Citizens for a Nuclear Free Iran
- Abbreviation: CNFI
- Formation: July 17, 2015
- Type: 501(c) organization, lobbying group
- Location: United States;
- Leader: Patrick Dorton
- Key people: Mary Landrieu, Evan Bayh, Shelley Berkley, Mark Begich, Joe Lieberman
- Parent organization: AIPAC
- Expenses: $20-30 million
- Website: nuclearfreeiran.org (defunct)

= Citizens for a Nuclear Free Iran =

American nonprofit organization

Citizens for a Nuclear Free Iran (CNFI) was an American 501(c)(4) organization launched by American Israel Public Affairs Committee (AIPAC) on July 17, 2015 for the purpose of educating the public about the dangers of Iran nuclear deal. The organization spent around $20 million unsuccessfully campaigning against the deal through advertising and other methods.
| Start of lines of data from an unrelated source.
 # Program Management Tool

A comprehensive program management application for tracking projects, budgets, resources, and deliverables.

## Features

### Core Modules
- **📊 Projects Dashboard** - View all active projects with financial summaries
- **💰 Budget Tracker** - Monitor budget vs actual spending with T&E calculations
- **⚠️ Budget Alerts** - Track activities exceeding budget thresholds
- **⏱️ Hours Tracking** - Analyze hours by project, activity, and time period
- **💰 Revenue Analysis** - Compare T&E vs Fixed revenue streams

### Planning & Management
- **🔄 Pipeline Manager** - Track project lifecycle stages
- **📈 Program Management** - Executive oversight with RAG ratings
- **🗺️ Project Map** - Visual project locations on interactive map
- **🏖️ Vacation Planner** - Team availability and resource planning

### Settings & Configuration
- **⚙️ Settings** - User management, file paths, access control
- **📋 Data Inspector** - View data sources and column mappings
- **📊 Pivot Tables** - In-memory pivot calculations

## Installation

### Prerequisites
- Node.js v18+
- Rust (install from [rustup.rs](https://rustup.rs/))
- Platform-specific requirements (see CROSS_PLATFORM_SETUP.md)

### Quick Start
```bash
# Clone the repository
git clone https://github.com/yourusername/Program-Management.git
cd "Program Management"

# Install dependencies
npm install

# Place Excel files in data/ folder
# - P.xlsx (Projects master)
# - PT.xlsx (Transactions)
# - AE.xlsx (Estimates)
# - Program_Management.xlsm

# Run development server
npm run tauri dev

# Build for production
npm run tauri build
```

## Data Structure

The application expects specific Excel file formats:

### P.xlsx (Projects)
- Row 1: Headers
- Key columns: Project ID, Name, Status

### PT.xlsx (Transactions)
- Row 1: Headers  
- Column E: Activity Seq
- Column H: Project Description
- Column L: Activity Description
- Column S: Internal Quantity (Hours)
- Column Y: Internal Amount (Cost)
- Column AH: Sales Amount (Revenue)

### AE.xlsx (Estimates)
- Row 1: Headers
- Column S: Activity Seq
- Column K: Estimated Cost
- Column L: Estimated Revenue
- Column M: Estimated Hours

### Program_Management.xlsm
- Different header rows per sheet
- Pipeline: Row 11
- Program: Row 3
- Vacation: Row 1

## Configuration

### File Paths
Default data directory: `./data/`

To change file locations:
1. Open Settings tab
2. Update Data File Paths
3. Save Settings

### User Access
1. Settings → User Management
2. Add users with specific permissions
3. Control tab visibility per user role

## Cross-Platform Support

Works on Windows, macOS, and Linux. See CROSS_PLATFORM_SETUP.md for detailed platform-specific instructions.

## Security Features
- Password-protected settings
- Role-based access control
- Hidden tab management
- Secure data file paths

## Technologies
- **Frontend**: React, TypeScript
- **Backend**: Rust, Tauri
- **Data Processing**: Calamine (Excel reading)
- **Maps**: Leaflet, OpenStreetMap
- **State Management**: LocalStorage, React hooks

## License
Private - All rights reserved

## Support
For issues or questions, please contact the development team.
The organization's advisory board included five Democratic Party politicians; Mary Landrieu, Evan Bayh, Shelley Berkley, Mark Begich and Joe Lieberman. The organization was run by Patrick Dorton, a public relations employee of AIPAC.

== History ==
Citizens for a Nuclear Free Iran was founded on July 17, 2015 by American Israel Public Affairs Committee, a pro-Israel lobbying group. The organization was created as a tax-exempt lobbying group to oppose president Barack Obama's nuclear deal with Iran. Patrick Dorton, spokesman of the organization, said that its mission is to educate the public about the dangers of the proposed Iran deal and lobby both the Democrats and Republicans against it. Reportedly, CFNI has planned to spent $20 million on advertising in 30-40 states. CNFI was managed by consulting firm Mellman Group, the organization paid the firm $241,439 in 2015.

CNFI's advertisements were broadcast on news programs on central and cable channels. The ads argued that the nuclear deal with Iran should be rejected because it will expire after 10 years, giving it enough time to obtain nuclear weapons. The organization staged protests, organized visits to Washington, D.C. for AIPAC members, and bought newspaper advertisements to promote itself. Its efforts failed and did not prevent the deal from being implemented.

== Campaign and controversy ==
The Washington Free Beacon reported that CFNI spent $4,898,111 on advertising, mostly targeting Democratic lawmakers. CFNI paid $76,000 to four TV stations in Honolulu, Hawaii to air its ads from July 13, 2015 to August 2. The stations were KHON-TV, KITV, KGMB and KHNL. A 2017 report by LobeLog revealed that CFNI donated $60,000 to controversial Center for Security Policy, accused of promoting conspiracy theories and islamophobia. CNFI reportedly raised $30 million in donations from 40 states to organizations supporting Israeli Likud party. In late July 2015, the organization, along with hundreds of pro-Israel activists, organized a sit-in in Washington D.C, urging lawmakers to reject the nuclear deal.

One of the organization's ads released in July 2015 was found to be misleading by fact-checker because it took statistics out of context. The ad claimed that if the deal was ratified, 50 Iranian military sites would remain uninspected, despite the fact that the facilities mentioned in the ad are not related to nuclear development and some are not considered military facilities.

Another ad, released by CNFI on July 17, 2015, showed a press conference by the National Council of Resistance of Iran, which is affiliated with the People's Mujahedin Organization of Iran (MEK), an Iranian opposition group formerly designated as terrorist by the US Department of State. CNFI has also shared a news article supporting MEK in “Press Room” section of its website before deleting it. LobeLog noted that this may indicate that CNFI has recognized potential problems associated with supporting MEK.